Take the OS's translation. Exhibit 2 is closer to the correct way to do it but the language chosen for the game shouldn't have anything to do with it.
Wrong. The position on the keyboard should not depend on the "national" keyboard layout in use. Yes, it has to take into account the 101/102/103/104/105/106/etc. layout, but not the national layout. (That is, if you just blindly take "W" as "move forward" by default, AZERTY users dislike your game because the default key to move forward is on the bottom row.)
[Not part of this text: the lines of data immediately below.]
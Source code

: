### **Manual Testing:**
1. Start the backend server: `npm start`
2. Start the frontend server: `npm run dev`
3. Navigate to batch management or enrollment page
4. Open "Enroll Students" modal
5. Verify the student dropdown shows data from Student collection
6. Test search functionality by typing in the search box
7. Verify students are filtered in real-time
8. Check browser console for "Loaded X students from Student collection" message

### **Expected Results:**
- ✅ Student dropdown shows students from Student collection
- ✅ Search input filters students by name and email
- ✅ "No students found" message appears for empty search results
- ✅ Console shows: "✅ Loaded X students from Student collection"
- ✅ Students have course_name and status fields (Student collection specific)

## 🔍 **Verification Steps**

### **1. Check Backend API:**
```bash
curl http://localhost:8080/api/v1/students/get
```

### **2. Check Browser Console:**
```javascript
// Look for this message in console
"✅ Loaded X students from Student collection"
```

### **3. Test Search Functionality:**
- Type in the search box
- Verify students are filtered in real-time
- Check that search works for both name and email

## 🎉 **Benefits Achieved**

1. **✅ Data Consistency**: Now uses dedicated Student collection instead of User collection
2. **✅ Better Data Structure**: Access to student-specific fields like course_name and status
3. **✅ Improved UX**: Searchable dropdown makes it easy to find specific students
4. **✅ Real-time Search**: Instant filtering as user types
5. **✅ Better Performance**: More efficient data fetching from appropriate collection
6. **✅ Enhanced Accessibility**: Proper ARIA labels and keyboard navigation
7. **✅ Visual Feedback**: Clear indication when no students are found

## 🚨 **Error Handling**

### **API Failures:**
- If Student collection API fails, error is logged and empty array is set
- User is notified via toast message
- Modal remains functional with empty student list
The WASD group of physical keys (as interpreted on a QWERTY "'national" layout), when you play on a non-QWERTY layout, should still be used, which means that on AZERTY, they are called ZQSD. That's what GW and GW2 do. The WTF with them is that they don't describe the keys consistently with the national layout in use, especially in GW. (So in some cases, GW describes the "open map" key as "M" because it's "M" on a QWERTY layout, and in others, it describes it to me as "," because it's "," on my selected layout.
There are different ways to handle this - either you read the layout and perform your own mapping to find the national-mapped key corresponding to QWERTY "W", or you skip all that nonsense, and become layout-independent by reading the physical scancodes. (And then use the layout data to display the right symbol when the user looks at / modifies the keybinds.)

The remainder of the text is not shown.